_EXERCISE AIM_. When you reproduce the listing, keep every word as it is and drop the pictures.
==== TASK MATERIAL
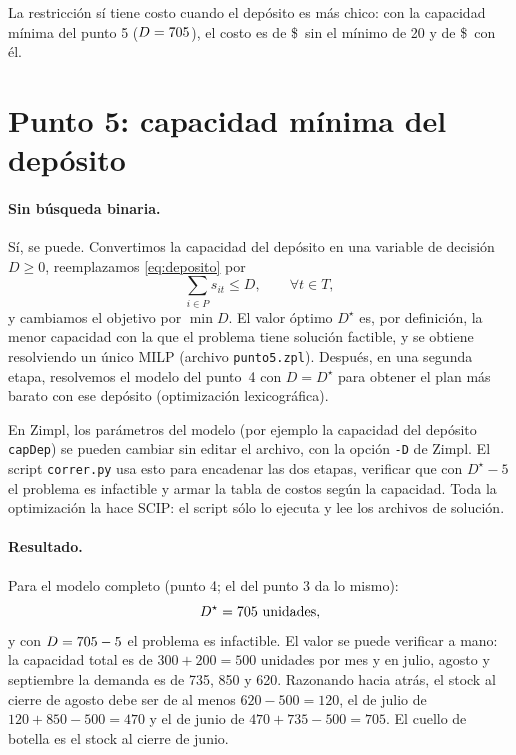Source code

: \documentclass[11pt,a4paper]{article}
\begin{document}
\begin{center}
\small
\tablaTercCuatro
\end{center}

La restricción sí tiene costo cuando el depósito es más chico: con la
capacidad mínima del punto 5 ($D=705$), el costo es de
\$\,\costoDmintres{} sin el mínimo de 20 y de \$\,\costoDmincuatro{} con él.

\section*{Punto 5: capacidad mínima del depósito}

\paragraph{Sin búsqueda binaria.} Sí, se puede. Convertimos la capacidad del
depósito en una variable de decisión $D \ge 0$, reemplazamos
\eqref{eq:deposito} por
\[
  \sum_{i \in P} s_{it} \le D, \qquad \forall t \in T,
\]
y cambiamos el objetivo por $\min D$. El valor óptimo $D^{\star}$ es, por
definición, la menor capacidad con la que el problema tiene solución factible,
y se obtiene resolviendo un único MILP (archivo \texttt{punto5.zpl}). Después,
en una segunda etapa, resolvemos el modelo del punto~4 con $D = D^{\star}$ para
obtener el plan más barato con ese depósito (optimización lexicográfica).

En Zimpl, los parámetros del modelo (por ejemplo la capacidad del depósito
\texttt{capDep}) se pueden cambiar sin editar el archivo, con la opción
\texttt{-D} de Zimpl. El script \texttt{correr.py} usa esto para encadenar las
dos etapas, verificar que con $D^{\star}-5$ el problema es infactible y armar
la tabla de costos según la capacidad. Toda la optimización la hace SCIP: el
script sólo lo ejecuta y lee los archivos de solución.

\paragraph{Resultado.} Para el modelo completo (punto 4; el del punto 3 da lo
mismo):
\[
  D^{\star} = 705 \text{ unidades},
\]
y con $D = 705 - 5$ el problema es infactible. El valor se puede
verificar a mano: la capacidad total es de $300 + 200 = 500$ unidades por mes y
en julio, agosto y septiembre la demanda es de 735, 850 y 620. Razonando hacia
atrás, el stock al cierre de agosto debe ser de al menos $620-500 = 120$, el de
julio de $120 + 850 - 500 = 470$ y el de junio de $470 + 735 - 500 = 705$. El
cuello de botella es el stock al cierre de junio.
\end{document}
========
_EXPECTED ANSWER_.
Source code

: \documentclass[11pt,a4paper]{article}
\begin{document}
\begin{center}
\small
\tablaTercCuatro
\end{center}

La restricción sí tiene costo cuando el depósito es más chico: con la
capacidad mínima del punto 5 ($D=705$), el costo es de
\$\,\costoDmintres{} sin el mínimo de 20 y de \$\,\costoDmincuatro{} con él.

\section*{Punto 5: capacidad mínima del depósito}

\paragraph{Sin búsqueda binaria.} Sí, se puede. Convertimos la capacidad del
depósito en una variable de decisión $D \ge 0$, reemplazamos
\eqref{eq:deposito} por
\[
  \sum_{i \in P} s_{it} \le D, \qquad \forall t \in T,
\]
y cambiamos el objetivo por $\min D$. El valor óptimo $D^{\star}$ es, por
definición, la menor capacidad con la que el problema tiene solución factible,
y se obtiene resolviendo un único MILP (archivo \texttt{punto5.zpl}). Después,
en una segunda etapa, resolvemos el modelo del punto~4 con $D = D^{\star}$ para
obtener el plan más barato con ese depósito (optimización lexicográfica).

En Zimpl, los parámetros del modelo (por ejemplo la capacidad del depósito
\texttt{capDep}) se pueden cambiar sin editar el archivo, con la opción
\texttt{-D} de Zimpl. El script \texttt{correr.py} usa esto para encadenar las
dos etapas, verificar que con $D^{\star}-5$ el problema es infactible y armar
la tabla de costos según la capacidad. Toda la optimización la hace SCIP: el
script sólo lo ejecuta y lee los archivos de solución.

\paragraph{Resultado.} Para el modelo completo (punto 4; el del punto 3 da lo
mismo):
\[
  D^{\star} = 705 \text{ unidades},
\]
y con $D = 705 - 5$ el problema es infactible. El valor se puede
verificar a mano: la capacidad total es de $300 + 200 = 500$ unidades por mes y
en julio, agosto y septiembre la demanda es de 735, 850 y 620. Razonando hacia
atrás, el stock al cierre de agosto debe ser de al menos $620-500 = 120$, el de
julio de $120 + 850 - 500 = 470$ y el de junio de $470 + 735 - 500 = 705$. El
cuello de botella es el stock al cierre de junio.
\end{document}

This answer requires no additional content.